Nativi digitali o meno, con il digitale, nel 2016, tutti ci hanno a che fare. E ci hanno a che fare personalmente, nel senso che parte della propria persona, per semplificare, è in internet sotto forma di informazione reificata. C’è dunque un archivio sterminato di dati e qualcuno li possiede, ne controlla accesso e disponibilità: chi?

Attorno a questa domanda Luciano Floridi, professore di Filosofia ed Etica dell’informazione e direttore di ricerca all’Oxford Internet Institute, ha tessuto una lezione pubblica, invitato a palazzo Bonacossi dal master in giornalismo e comunicazione istituzionale della scienza dell’Università di Ferrara.

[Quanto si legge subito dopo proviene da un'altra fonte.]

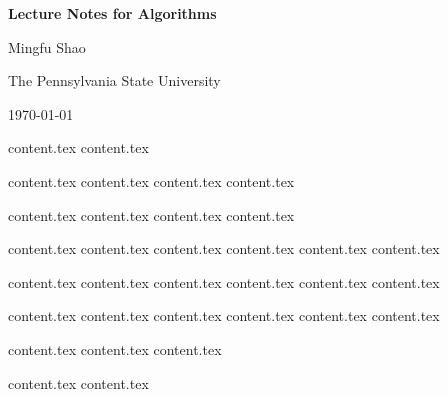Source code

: \documentclass[letterpaper,11pt]{article}
\theoremstyle{mytheorem}
\begin{document}

\thispagestyle{titlestyle}
\begin{center}
\vspace*{4cm} {\huge \bf Lecture Notes for Algorithms } \vspace*{2cm}

{\large  Mingfu Shao}

{\large  The Pennsylvania State University}

{\large  \today}
\end{center}

\clearpage \newpage


\makeatletter
\renewcommand{\l@section}{\@dottedtocline{1}{0em}{5em}}
\makeatother

\thispagestyle{tablestyle}
\tableofcontents \thispagestyle{tablestyle} \clearpage \newpage

{content.tex} \clearpage\newpage
{content.tex} \clearpage\newpage

{content.tex} \clearpage\newpage
{content.tex} \clearpage\newpage
{content.tex} \clearpage\newpage
{content.tex} \clearpage\newpage

{content.tex} \clearpage\newpage
{content.tex} \clearpage\newpage
{content.tex} \clearpage\newpage
{content.tex} \clearpage\newpage

{content.tex} \clearpage\newpage
{content.tex} \clearpage\newpage
{content.tex} \clearpage\newpage
{content.tex} \clearpage\newpage
{content.tex} \clearpage\newpage
{content.tex} \clearpage\newpage

{content.tex} \clearpage\newpage
{content.tex} \clearpage\newpage
{content.tex} \clearpage\newpage
{content.tex} \clearpage\newpage
{content.tex} \clearpage\newpage
{content.tex} \clearpage\newpage

{content.tex} \clearpage\newpage
{content.tex} \clearpage\newpage
{content.tex} \clearpage\newpage
{content.tex} \clearpage\newpage
{content.tex} \clearpage\newpage
{content.tex} \clearpage\newpage

{content.tex} \clearpage\newpage
{content.tex} \clearpage\newpage
{content.tex} \clearpage\newpage

{content.tex} \clearpage\newpage
{content.tex} \clearpage\newpage
\end{document}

La sua disamina ha toccato campi di indagine vasti, dalla filosofia dell’informazione all’etica all’economia, restituendo una realtà complessa in modo assimilabile anche ai più digiuni della materia.

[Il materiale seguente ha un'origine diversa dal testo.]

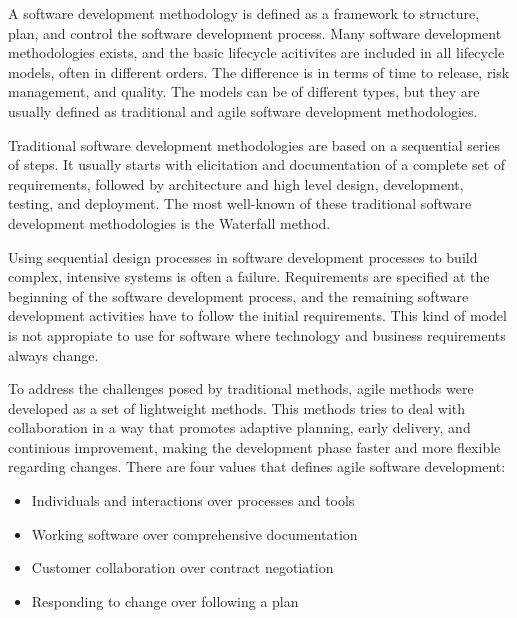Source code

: A software development methodology is defined as a framework to structure, plan, and control the software development process. Many software development methodologies exists, and the basic lifecycle acitivites are included in all lifecycle models, often in different orders. The difference is in terms of time to release, risk management, and quality. The models can be of different types, but they are usually defined as traditional and agile software development methodologies.

Traditional software development methodologies are based on a sequential series of steps. It usually starts with elicitation and documentation of a complete set of requirements, followed by architecture and high level design, development, testing, and deployment. The most well-known of these traditional software development methodologies is the Waterfall method.

Using sequential design processes in software development processes to build complex, intensive systems is often a failure\cite{p50-allman}. Requirements are specified at the beginning of the software development process, and the remaining software development activities have to follow the initial requirements. This kind of model is not appropiate to use for software where technology and business requirements always change. 


To address the challenges posed by traditional methods, agile methods were developed as a set of lightweight methods. This methods tries to deal with collaboration in a way that promotes adaptive planning, early delivery, and continious improvement, making the development phase faster and more flexible regarding changes. There are four values that defines agile software development: 

\begin{itemize}
	\item Individuals and interactions over processes and tools
	\item Working software over comprehensive documentation
	\item Customer collaboration over contract negotiation
	\item Responding to change over following a plan
\end{itemize}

floridi_lezionepubblica-2Non tutti masticano di meccanismi di commoditizzazione o sistemi di two-sided market, ma il concetto è semplice: “Il vero potere è quello di chi influenza l’influente, e per lungo tempo è stato il potere sulle cose o sulle informazioni sulle cose – spiega con grande chiarezza Floridi – ma ora si parla di potere sulla produzione delle informazioni sulle cose”.

Oggi si vendono cose che prima non erano vendibili – “la chiacchiera, come è su Facebook, ad esempio” – si generalizzano i prodotti, eliminando le differenze come quelle “tra una libreria e un colosso come Google che decide da un giorno all’altro di digitalizzare tutti i libri”; si forniscono i dati come ‘dono’ e il tutto in un sistema di mercato in cui le transizioni tra due soggetti avvengono solo grazie ad un terzo, una piattaforma distinta.

“I dati non sono produzione di valore ma danno valore a qualcos’altro e in questo processo dunque, a questo punto, inseriamo la pubblicità, che è il denaro che lo mette in moto: avremmo una massa così enorme di potere, ma anche così fragile, che non può – continua il filosofo – non essere esercitata”.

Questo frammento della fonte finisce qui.